[Entries taken from a collection]
________________________

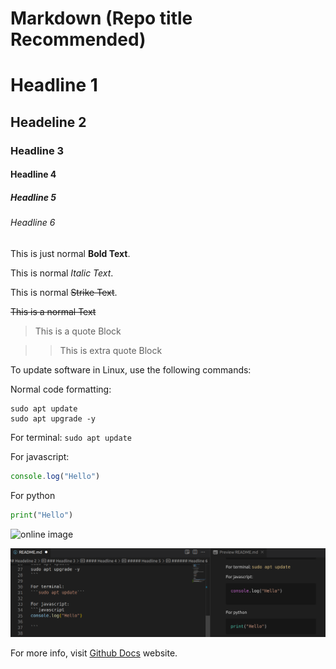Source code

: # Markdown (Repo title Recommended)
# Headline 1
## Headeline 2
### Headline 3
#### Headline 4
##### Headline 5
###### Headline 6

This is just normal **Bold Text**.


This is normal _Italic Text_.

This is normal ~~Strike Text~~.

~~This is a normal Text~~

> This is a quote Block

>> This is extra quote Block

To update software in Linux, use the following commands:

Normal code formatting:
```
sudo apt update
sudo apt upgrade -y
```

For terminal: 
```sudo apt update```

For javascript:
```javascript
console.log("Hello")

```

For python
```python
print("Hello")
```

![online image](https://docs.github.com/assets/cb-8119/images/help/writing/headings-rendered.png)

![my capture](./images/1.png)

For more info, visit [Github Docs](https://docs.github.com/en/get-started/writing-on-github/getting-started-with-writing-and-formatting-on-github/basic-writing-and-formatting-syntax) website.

________________________

DESCRIPTION OF THE TASK — Work through the records line by line, and once you reach the final line, report only how many held "docs".

EXERCISE RESPONSE — 2